Psicólogo defende a importância dos avós para combater a crise de saúde mental em adolescentes

16 de Junho de 2026 às 06:18

Mais de 40% dos adolescentes nos Estados Unidos relatam sentimentos de tristeza ou desesperança. O psicólogo Kenneth Barish defende a recuperação das redes de apoio familiar, destacando o papel estratégico dos avós no combate à solidão e ao estresse juvenil. A abordagem prioriza o diálogo e o suporte emocional em vez de focar apenas em conquistas individuais

Psicólogo defende a importância dos avós para combater a crise de saúde mental em adolescentes
Damial Detafuentes para Pixabay

O cenário de saúde mental entre adolescentes nos Estados Unidos é alarmante, com mais de 40% dos jovens relatando sentimentos persistentes de desesperança ou tristeza. Esse quadro é impulsionado por uma pressão intensa por conquistas, que resulta em índices elevados de depressão, ansiedade e abuso de substâncias.

Para enfrentar esses desafios, o professor de psicologia da Weill Cornell Medicine e membro da Associação Americana de Psicologia, Kenneth Barish, defende a recuperação das redes de apoio familiar. Em sua obra *The Art and Science of Parenting and Grandparenting*, Barish sintetiza quatro décadas de experiência clínica, unindo dados da neurociência, programas educacionais e estudos sobre desenvolvimento infantil para destacar a função estratégica dos avós na criação dos filhos contemporânea.

O psicólogo argumenta que a motivação baseada apenas na realização individual é frágil e gera altos níveis de estresse. O antídoto para esse ciclo seria o desenvolvimento de um senso de propósito que extrapole o sucesso pessoal. Nesse processo, a presença de figuras que ofereçam escuta ativa e combatam a solidão é essencial, auxiliando os jovens a compreenderem que conflitos podem ser resolvidos, relacionamentos podem ser restaurados e que estados emocionais negativos são transitórios.

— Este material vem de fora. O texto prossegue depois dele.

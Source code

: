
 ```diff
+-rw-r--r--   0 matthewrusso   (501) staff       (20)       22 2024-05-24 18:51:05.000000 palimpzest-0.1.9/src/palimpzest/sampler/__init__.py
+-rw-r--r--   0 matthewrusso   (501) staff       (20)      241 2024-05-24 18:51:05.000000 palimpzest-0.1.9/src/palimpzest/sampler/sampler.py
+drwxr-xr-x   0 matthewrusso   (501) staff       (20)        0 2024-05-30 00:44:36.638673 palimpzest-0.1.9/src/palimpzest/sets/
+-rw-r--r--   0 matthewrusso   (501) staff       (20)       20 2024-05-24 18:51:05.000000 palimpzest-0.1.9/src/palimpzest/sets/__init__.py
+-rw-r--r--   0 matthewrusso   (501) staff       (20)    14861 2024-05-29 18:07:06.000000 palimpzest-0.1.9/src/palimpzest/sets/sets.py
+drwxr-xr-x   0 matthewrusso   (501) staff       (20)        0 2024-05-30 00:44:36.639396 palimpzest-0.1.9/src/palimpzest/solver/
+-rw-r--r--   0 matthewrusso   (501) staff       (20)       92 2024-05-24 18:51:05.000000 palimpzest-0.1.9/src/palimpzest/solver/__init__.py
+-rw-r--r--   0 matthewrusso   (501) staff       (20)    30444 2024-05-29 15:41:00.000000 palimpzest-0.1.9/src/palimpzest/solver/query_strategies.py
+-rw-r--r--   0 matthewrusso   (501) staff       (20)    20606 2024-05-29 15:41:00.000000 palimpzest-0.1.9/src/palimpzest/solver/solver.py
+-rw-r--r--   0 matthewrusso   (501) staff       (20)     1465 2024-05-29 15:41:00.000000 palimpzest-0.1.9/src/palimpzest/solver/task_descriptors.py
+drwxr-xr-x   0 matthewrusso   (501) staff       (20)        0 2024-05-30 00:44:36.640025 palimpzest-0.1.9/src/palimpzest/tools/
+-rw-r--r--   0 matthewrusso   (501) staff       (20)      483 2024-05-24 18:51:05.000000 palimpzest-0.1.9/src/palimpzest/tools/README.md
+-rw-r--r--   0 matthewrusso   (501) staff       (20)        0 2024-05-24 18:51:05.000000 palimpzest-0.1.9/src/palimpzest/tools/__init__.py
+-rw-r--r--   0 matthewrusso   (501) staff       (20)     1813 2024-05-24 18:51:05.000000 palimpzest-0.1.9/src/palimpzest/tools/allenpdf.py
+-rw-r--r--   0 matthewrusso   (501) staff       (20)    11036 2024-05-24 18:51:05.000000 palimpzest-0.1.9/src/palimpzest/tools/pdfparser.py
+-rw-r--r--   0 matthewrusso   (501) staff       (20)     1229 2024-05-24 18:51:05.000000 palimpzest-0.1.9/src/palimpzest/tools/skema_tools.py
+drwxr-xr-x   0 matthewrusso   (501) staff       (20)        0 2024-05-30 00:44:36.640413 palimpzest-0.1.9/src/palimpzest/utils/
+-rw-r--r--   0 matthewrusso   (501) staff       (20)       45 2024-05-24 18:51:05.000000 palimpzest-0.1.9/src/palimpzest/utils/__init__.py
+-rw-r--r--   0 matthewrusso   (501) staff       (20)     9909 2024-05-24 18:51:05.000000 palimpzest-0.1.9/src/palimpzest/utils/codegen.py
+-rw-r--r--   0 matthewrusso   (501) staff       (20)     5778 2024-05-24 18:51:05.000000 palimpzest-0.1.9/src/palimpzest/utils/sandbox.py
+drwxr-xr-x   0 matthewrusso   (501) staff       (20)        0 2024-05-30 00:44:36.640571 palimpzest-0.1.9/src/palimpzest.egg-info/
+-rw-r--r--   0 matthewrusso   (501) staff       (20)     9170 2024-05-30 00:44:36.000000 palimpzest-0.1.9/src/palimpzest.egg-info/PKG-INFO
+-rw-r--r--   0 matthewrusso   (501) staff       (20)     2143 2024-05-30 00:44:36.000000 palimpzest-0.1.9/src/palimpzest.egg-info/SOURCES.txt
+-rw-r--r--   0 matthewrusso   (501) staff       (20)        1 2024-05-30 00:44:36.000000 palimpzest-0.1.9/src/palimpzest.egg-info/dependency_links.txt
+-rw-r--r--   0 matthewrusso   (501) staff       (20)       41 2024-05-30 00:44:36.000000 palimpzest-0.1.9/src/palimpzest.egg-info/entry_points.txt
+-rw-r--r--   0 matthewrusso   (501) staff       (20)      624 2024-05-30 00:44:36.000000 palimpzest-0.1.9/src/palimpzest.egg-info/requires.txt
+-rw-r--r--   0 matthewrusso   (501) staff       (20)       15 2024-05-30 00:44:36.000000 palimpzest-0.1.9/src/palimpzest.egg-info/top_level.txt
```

Na prática, a contribuição dos avós se manifesta na promoção de momentos de diversão e no entusiasmo genuíno pelos objetivos e interesses dos netos, o que fomenta emoções positivas. Barish observa ainda que a sabotagem da iniciativa juvenil e a geração de ressentimentos ocorrem frequentemente por meio de críticas não intencionais de familiares, desmistificando a ideia de que o problema seria o excesso de elogios.

A perspectiva apresentada indica que o sucesso dos jovens depende menos do ensino de habilidades técnicas ou da oferta de recompensas e mais da capacidade de lidar com sentimentos dolorosos por meio do diálogo. Ao priorizar o fortalecimento da confiança e do orgulho interno em vez de apenas pavimentar o caminho para o êxito, os adolescentes tendem a apresentar maior resiliência, compromisso, gentileza e entusiasmo em suas atividades.